Gamine des rues désœuvrée dans une bande de voyous qui ne la considère pas beaucoup, Blanchette fait néanmoins de son mieux dans les ruelles d’une grande cité à l’ombre de la montagne que l’on appelle La Dent du Chat. Mais un jour, ses compagnons et elle se trouvent piégés par un monstre venu à la pêche aux enfants. Bientôt emprisonnée dans la montagne, elle y découvre un monde féérique peuplé de trolls, de gnomes, de nains et autres créatures magiques… mais avant tout, la Dent du Chat est en fait une gigantesque cuisine tenue par des ogres !
Échappant à plusieurs reprises à la mort (ce qui lui vaudra son surnom de Trois-fois-morte), Blanchette va se lier d’amitié avec des faunes et korrigans, situés au plus bas des castes de la monstrueuse cuisine, sur les rives souterraines du Lac Vaisselle. Entre exploration de cet univers inquiétant aux senteurs appétissantes et survie de toutes les manières possibles, son objectif est clair : libérer ceux de ses amis qui sont encore vivants et fuir La Dent du Chat.
Les auteurs nous livrent ici une histoire sur un ton qu’il sera difficile de qualifier. Si La Cuisine des Ogres peut sembler être un conte pour enfants au premier abord, il n’en est rien : elle en reprend les codes pour mieux les détourner. L’univers, bien que magique, est empreint de violence brute, à l’image des passages sanglants dans le hachoir ou du point de vue de Blanchette, si petite dans cet environnement de géants. Ici, les enfants (tout comme d’autres créatures magiques telles que les licornes ou les cocatrix) ne sont vus que comme de la viande achetée au marché, bonne à être cuite sans délais ou engraissée pour une consommation ultérieure. L’on pourra d’ailleurs noter (non sans amusement) la répartition des peuples traditionnels de la fantasy dans cette cuisine monumentale : les korrigans sont les marmitons, les nains gèrent les diverses machines, les dragons s’activent aux fourneaux… et les ogres en sont les chefs-cuistots.

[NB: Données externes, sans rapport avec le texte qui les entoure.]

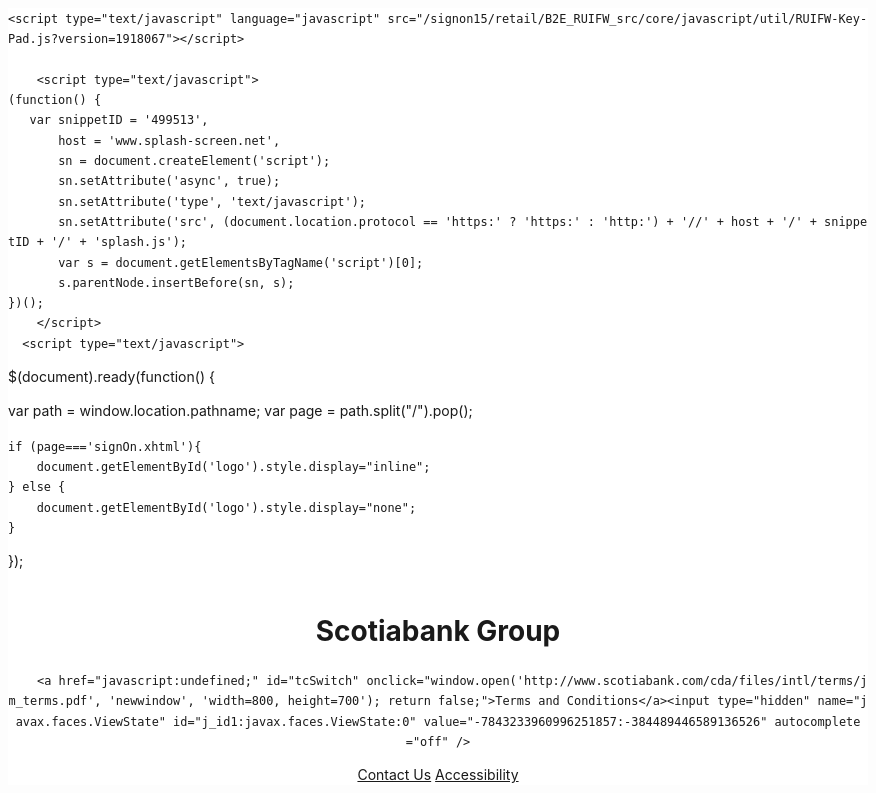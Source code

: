    <script type="text/javascript" language="javascript" src="/signon15/retail/B2E_RUIFW_src/core/javascript/util/RUIFW-Key-Pad.js?version=1918067"></script>

    	<script type="text/javascript">
	(function() {
       var snippetID = '499513',
           host = 'www.splash-screen.net',
           sn = document.createElement('script');
           sn.setAttribute('async', true);
           sn.setAttribute('type', 'text/javascript');
           sn.setAttribute('src', (document.location.protocol == 'https:' ? 'https:' : 'http:') + '//' + host + '/' + snippetID + '/' + 'splash.js');
           var s = document.getElementsByTagName('script')[0];
           s.parentNode.insertBefore(sn, s);
	})();
		</script>
	  <script type="text/javascript">
$(document).ready(function() {

var path = window.location.pathname;
var page = path.split("/").pop();

    if (page==='signOn.xhtml'){
        document.getElementById('logo').style.display="inline";
    } else {
        document.getElementById('logo').style.display="none";
    }


});
</script>
    <link href="/signon15/retail/Help/images/scotiabank.ico" rel="shortcut icon" />
    <link href="/signon15/retail/desktop/css/desktop.css?version=1918067" type="text/css" rel="stylesheet" />
    <link href="/signon15/retail/desktop/css/signon.css?version=1918067" type="text/css" rel="stylesheet" />
	<link href="/signon15/retail/desktop/css/print.css?version=1918067" type="text/css" rel="stylesheet" /><script type="text/javascript" src="/onlineV1/javax.faces.resource/jsf.js.xhtml?ln=javax.faces"></script><script >bazadebezolkohpepadr="957009666"</script><script type="text/javascript" src="https://www.online.scotiabank.com/akam/13/390acc03"  defer></script></head><body>

<div class="RUIFW-page-wrap">
    <header class="RUIFW-container-header" role="navigation"><div id="header" class="RUIFW-page-header">
        <h1 class="RUIFW-brand RUIFW-col-6">
          <span class="RUIFW-sr sr-only">Scotiabank Group</span>
        </h1>
        <div class="RUIFW-col-6 headTopLinks">
<form id="header_links_form" name="header_links_form" method="post" action="/onlineV1/leap/signon/signOn.xhtml" enctype="application/x-www-form-urlencoded">
<input type="hidden" name="header_links_form" value="header_links_form" />

        <a href="javascript:undefined;" id="tcSwitch" onclick="window.open('http://www.scotiabank.com/cda/files/intl/terms/jm_terms.pdf', 'newwindow', 'width=800, height=700'); return false;">Terms and Conditions</a><input type="hidden" name="javax.faces.ViewState" id="j_id1:javax.faces.ViewState:0" value="-7843233960996251857:-384489446589136526" autocomplete="off" />
</form>
            <a href="javascript:undefined;" onclick="window.open('http://www.scotiabank.com/jm/en/0,,282,00.html', 'newwindow', 'width=800, height=700'); return false;" title="How to contact Scotiabank">Contact Us</a>
              <a href="javascript:undefined;" onclick="window.open('http://www.scotiabank.com/jm/en/1,,8448,00.html', 'newwindow', 'width=800, height=700'); return false;" title="Scotiabank Accessibility Statement">Accessibility</a>
        </div></div>
      <div class="RUIFW-bg-bar">
        <div class="RUIFW-bg-main-nav"></div>
      </div>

Les dialogues oscillent entre langage familier d’antan et tirades très soutenues, parfois teintés d’accent, ajoutant une profondeur bienvenue aux échanges entre les personnages. Personnages, justement, que l’on pourrait considérer comme un peu trop nombreux, dont certains (Grince-matin, le chevalier Sainte-Ombre, Brèche-dent, la gentille Vieille-mère, le terrifiant Beauregret…) disparaissent presque aussitôt leur introduction ou sont finalement sous-employés ; une richesse qui aurait peut-être gagné à être mieux exploitée.
Le dessin d’Andreae est plus que notable ! Chaque vignette est un petit tableau, avec des costumes soignés et une attention particulière aux allures et corpulences des créatures. Le charadesign est particulièrement réussi : Blanchette, avec sa robe simple, ses cheveux ébouriffés et son châle distinctif sur la bouche, incarne parfaitement la fragilité et la détermination. Les décors sont vivants, chaque détail semble dégager une odeur (de grillades, d’épices, de senteurs sucrées ou acidulées…) grâce à une peinture manuelle et des colorations minutieuses. Le choix de vignettes sans bord et un découpage un peu destructuré renforcent l’immersion dans cet univers où la beauté surgit au cœur de la fange.
Car la seule question qui vaille, pour chacun, est d’accepter ou non de prendre sa part joyeuse à l’inévitable destruction du monde…
Le Sénéchal
Si La Cuisine des Ogres emprunte aux contes d’antan, c’est dans leur version la plus brute. Le ton est naïf mais profondément violent, et la cruauté des événements n’est que partiellement compensée par la douceur et la naïveté de Blanchette ou Brèche-dent. On y retrouve un thème toutefois universel : celui du voyage du héros et de la quête d’identité, ici teinté d’une réflexion sur la place de chacun dans un monde (culinaire) impitoyable.
Un véritable festin pour les amateurs de récits féériques contrastés.